In this digital age, no one can go without creating dozens and dozens of passwords for a wide variety of websites, email domains, website domains, computers, and cell phones to name a few. Each of these websites, applications and computers are susceptible to data breaches. Remembering all the passwords for each of these sites and applications can be daunting.

Strong Passwords

A “strong” password is essential for keeping your accounts and data secure. It is estimated that 2/3 of people use no more than two passwords for all their online accounts. The news is filled constantly with data breach after data breach. This exposes your passwords on the site that was breached and in turn exposes all your other online accounts that use the same password.

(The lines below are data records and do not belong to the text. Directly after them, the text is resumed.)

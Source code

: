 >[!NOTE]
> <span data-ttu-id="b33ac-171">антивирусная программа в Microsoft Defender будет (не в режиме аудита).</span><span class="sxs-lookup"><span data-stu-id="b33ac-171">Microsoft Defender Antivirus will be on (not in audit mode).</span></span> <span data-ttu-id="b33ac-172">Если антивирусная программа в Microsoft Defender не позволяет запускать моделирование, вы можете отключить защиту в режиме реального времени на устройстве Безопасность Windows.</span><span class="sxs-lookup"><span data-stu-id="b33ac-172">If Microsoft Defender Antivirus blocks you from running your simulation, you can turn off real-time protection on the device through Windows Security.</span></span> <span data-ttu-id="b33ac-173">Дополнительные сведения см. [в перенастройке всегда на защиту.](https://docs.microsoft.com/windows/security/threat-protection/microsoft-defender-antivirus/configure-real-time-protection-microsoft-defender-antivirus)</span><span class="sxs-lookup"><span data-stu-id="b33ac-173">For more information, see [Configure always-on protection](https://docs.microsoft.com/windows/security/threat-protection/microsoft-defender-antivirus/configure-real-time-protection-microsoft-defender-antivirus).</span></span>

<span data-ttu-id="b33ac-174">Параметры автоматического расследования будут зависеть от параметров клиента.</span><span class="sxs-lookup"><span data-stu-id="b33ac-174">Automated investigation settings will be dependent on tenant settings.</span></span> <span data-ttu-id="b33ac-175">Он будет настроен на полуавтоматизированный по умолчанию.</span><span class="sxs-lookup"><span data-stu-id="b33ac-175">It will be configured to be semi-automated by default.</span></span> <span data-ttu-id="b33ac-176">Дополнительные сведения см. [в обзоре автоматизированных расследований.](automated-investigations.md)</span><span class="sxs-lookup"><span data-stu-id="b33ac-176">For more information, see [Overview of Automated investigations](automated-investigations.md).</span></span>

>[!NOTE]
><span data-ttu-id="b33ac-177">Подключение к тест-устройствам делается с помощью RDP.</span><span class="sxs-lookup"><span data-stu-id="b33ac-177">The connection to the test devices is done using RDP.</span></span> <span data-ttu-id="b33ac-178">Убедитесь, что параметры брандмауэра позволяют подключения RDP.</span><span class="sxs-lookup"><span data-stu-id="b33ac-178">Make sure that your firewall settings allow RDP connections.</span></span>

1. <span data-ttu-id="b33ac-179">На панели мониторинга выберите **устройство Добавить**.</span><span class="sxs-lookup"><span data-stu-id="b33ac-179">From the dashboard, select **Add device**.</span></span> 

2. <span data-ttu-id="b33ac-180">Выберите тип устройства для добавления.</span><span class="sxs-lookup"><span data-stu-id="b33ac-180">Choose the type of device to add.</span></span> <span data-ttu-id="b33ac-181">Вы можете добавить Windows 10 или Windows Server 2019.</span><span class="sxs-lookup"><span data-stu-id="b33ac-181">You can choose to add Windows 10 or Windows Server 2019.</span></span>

What makes a “strong” password or passphrase? The different elements of a password include, upper- and lower-case letters, numbers, and special characters. Data experts recommend having a password that’s at least 13 characters in length. This length password will prevent your password from being cracked by a brute force type attack. With this type of attack, every combination of letters and numbers are tried until the program finds the correct password. These are time consuming and the longer the length of the password, the longer this process takes. A random eight-character password with a modern computer would take 9 years, six months, and 18 days to crack. Scientists are developing a quantum computer that could crack an eight-character password in less than five seconds.

Password Managers

Everyone has seen a long random string of numbers, letters and special characters and thought, there’s no way I can remember this. The harder the password for you to remember makes the password exponentially more secure. There are numerous solutions out there to create and store these passwords consisting of long random strings of letters, numbers, and special characters. Mobile devices have built-in password managers that allow you to randomly generate and store these very secure passwords for each account you have without the need for you to remember them.

There are also several third-party desktop and mobile password manager apps that offer both free and paid versions. Some of the applications store sensitive information like usernames, passwords, and credit card numbers in a heavily encrypted file on the device itself, others allow you to synchronize your information across all devices.

Multi-Factor Authentication

Another technology that can thwart someone gaining access to your online accounts is called multi-factor authentication (MFA). Think of MFA in terms of using an ATM, the first factor is your debit card – something you have that identifies you – the second factor is your PIN – something you know that authenticates the first factor. Microsoft has said that 99.9% of password-based threats can be stopped with multi-factor authentication. MFA often requires you either assign a phone number or email or use an authenticator app where you can retrieve expiring codes to authenticate a password. This process ensures that you need both your password and access to your cell phone to gain access to your accounts. That is hard to pull off if the bad actor is halfway across the world.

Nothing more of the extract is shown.